Any comparison of the social organisation of a number of Austronesian societies inevitably leads to the discovery that speakers of Austronesian languages use similar metaphors and related words to describe their ideas of and relationship to a particular stretch of land, even though the meaning and social implications of the reflexes may vary widely. In this case, reflexes of the Proto-Malayo-Polynesian reconstruction *banua in the contemporary languages of this language family all tend to convey the general idea of a ‘place’ of varying size, namely, the ancestral territory of a ‘longhouse’, ‘hamlet’, ‘village’ or ‘domain’. For example, in Old Javanese, the term wanua connotes a ‘village’; in Iban, menoa rumah is the ‘territorial domain of a longhouse’; in Ngada (Sara-Sedu), a nua is a ‘village’ or ‘ritual territory’; and in Lio, nua is a ‘ritual territory, domain or polity’. Similarly, in Goodenough, manua connotes a ‘village’ or ‘dwelling place’, while in Vanuatu (East Ambai) and Fiji vanua, is a ‘land’ or ‘territory’. More sporadically, reflexes of *banua are used to refer to (the territory of) a ‘house’, as in Toraja, Banggai, Wolio, Molima and Wusi-Mana. Two other sets of terms with a similar emphasis on ‘place’ in this group of languages include reflexes of the contructs *tanah (tana, tanaq, taneq, taneh, tano, ’ano), of which the Balinese reflex is tanah, and *daya (darat, dare, dae, rae, rai).

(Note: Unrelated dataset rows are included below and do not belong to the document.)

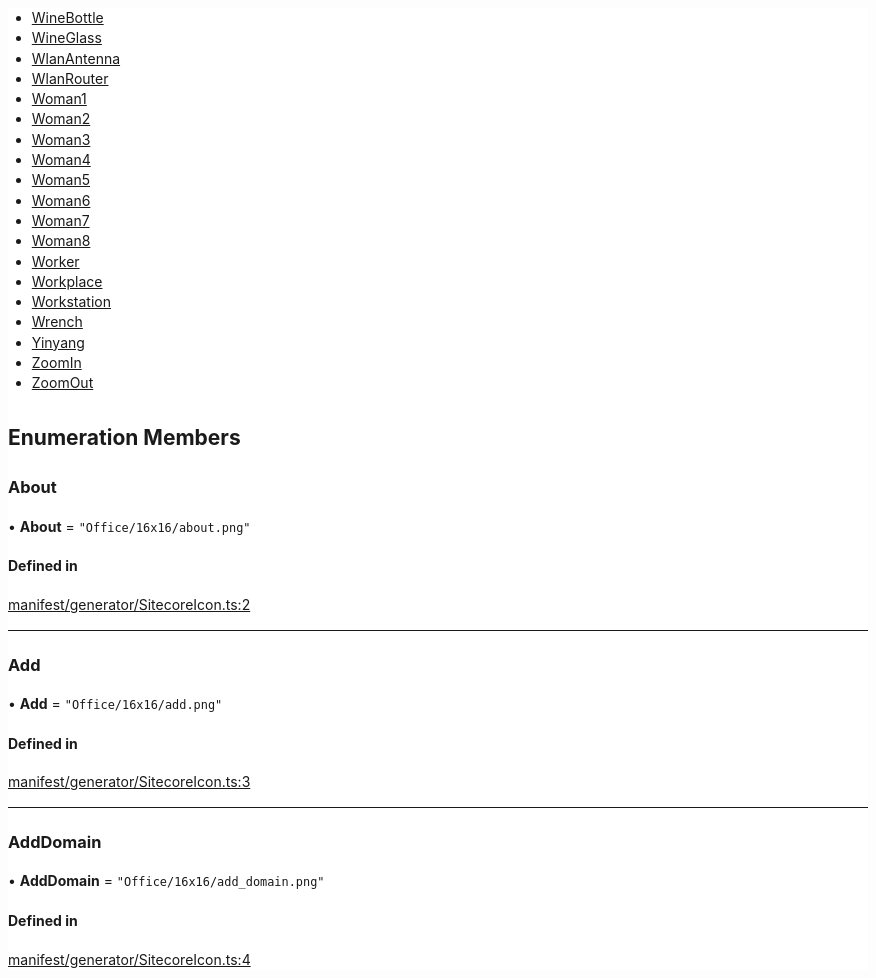 - [WineBottle](SitecoreIcon.md#winebottle)
- [WineGlass](SitecoreIcon.md#wineglass)
- [WlanAntenna](SitecoreIcon.md#wlanantenna)
- [WlanRouter](SitecoreIcon.md#wlanrouter)
- [Woman1](SitecoreIcon.md#woman1)
- [Woman2](SitecoreIcon.md#woman2)
- [Woman3](SitecoreIcon.md#woman3)
- [Woman4](SitecoreIcon.md#woman4)
- [Woman5](SitecoreIcon.md#woman5)
- [Woman6](SitecoreIcon.md#woman6)
- [Woman7](SitecoreIcon.md#woman7)
- [Woman8](SitecoreIcon.md#woman8)
- [Worker](SitecoreIcon.md#worker)
- [Workplace](SitecoreIcon.md#workplace)
- [Workstation](SitecoreIcon.md#workstation)
- [Wrench](SitecoreIcon.md#wrench)
- [Yinyang](SitecoreIcon.md#yinyang)
- [ZoomIn](SitecoreIcon.md#zoomin)
- [ZoomOut](SitecoreIcon.md#zoomout)

## Enumeration Members

### About

• **About** = ``"Office/16x16/about.png"``

#### Defined in

[manifest/generator/SitecoreIcon.ts:2](https://github.com/Sitecore/jss/blob/f8d5f67b8/packages/sitecore-jss-dev-tools/src/manifest/generator/SitecoreIcon.ts#L2)

___

### Add

• **Add** = ``"Office/16x16/add.png"``

#### Defined in

[manifest/generator/SitecoreIcon.ts:3](https://github.com/Sitecore/jss/blob/f8d5f67b8/packages/sitecore-jss-dev-tools/src/manifest/generator/SitecoreIcon.ts#L3)

___

### AddDomain

• **AddDomain** = ``"Office/16x16/add_domain.png"``

#### Defined in

[manifest/generator/SitecoreIcon.ts:4](https://github.com/Sitecore/jss/blob/f8d5f67b8/packages/sitecore-jss-dev-tools/src/manifest/generator/SitecoreIcon.ts#L4)
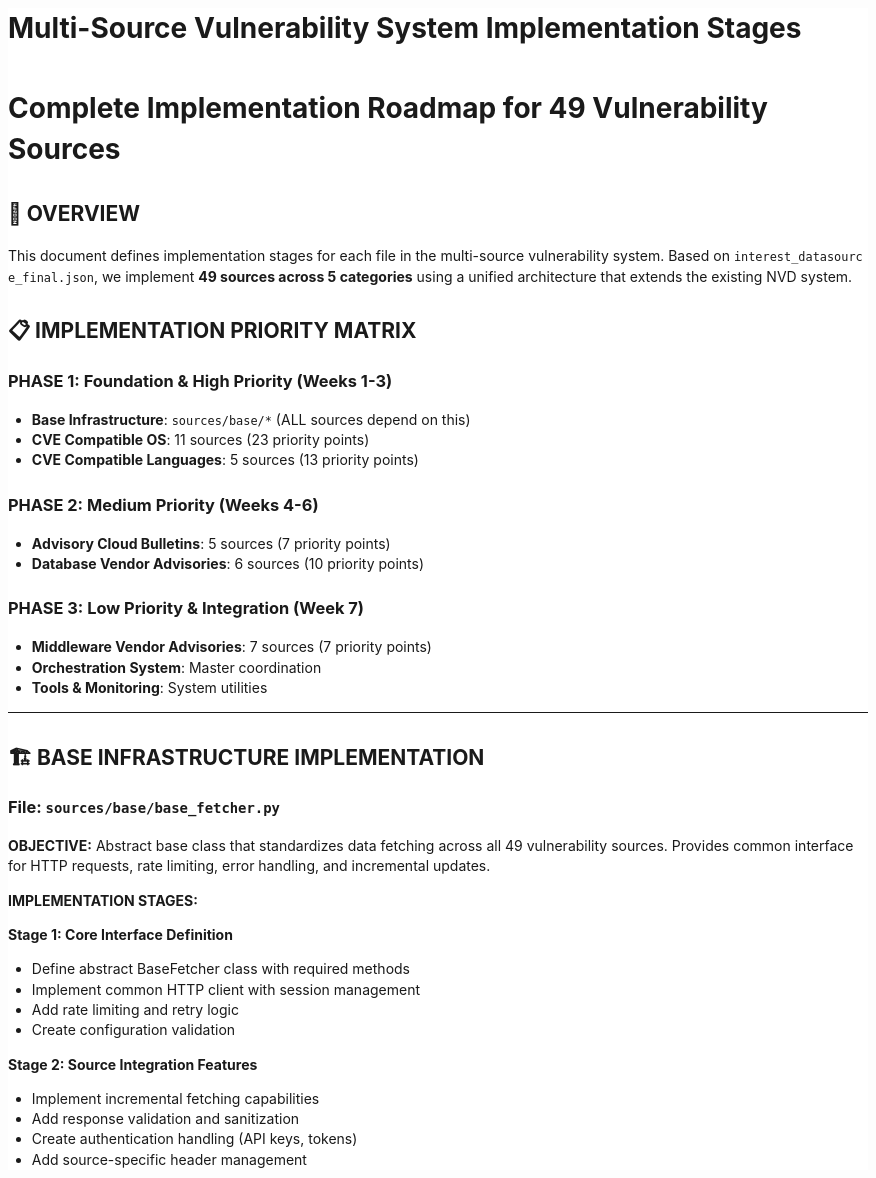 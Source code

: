 # Multi-Source Vulnerability System Implementation Stages
# Complete Implementation Roadmap for 49 Vulnerability Sources

## 🎯 **OVERVIEW**
This document defines implementation stages for each file in the multi-source vulnerability system. Based on `interest_datasource_final.json`, we implement **49 sources across 5 categories** using a unified architecture that extends the existing NVD system.

## 📋 **IMPLEMENTATION PRIORITY MATRIX**

### **PHASE 1: Foundation & High Priority (Weeks 1-3)**
- **Base Infrastructure**: `sources/base/*` (ALL sources depend on this)
- **CVE Compatible OS**: 11 sources (23 priority points)
- **CVE Compatible Languages**: 5 sources (13 priority points)

### **PHASE 2: Medium Priority (Weeks 4-6)**
- **Advisory Cloud Bulletins**: 5 sources (7 priority points)
- **Database Vendor Advisories**: 6 sources (10 priority points)

### **PHASE 3: Low Priority & Integration (Week 7)**
- **Middleware Vendor Advisories**: 7 sources (7 priority points)
- **Orchestration System**: Master coordination
- **Tools & Monitoring**: System utilities

---

## 🏗️ **BASE INFRASTRUCTURE IMPLEMENTATION**

### **File: `sources/base/base_fetcher.py`**

**OBJECTIVE:**
Abstract base class that standardizes data fetching across all 49 vulnerability sources. Provides common interface for HTTP requests, rate limiting, error handling, and incremental updates.

**IMPLEMENTATION STAGES:**

**Stage 1: Core Interface Definition**
- Define abstract BaseFetcher class with required methods
- Implement common HTTP client with session management
- Add rate limiting and retry logic
- Create configuration validation

**Stage 2: Source Integration Features**
- Implement incremental fetching capabilities
- Add response validation and sanitization
- Create authentication handling (API keys, tokens)
- Add source-specific header management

Similarities and differences in the cultural meaning and social implications of these terms need to be established through detailed ethnographic and ethno-historical research, followed by ethnological comparison. This volume is dedicated to the task of an ethnological comparison of social categories based on the idea of a place or territory. As a contribution, this paper will unpack the meaning of the Balinese reflex banua by describing in some detail what a banua is or can be in the highlands of Bali.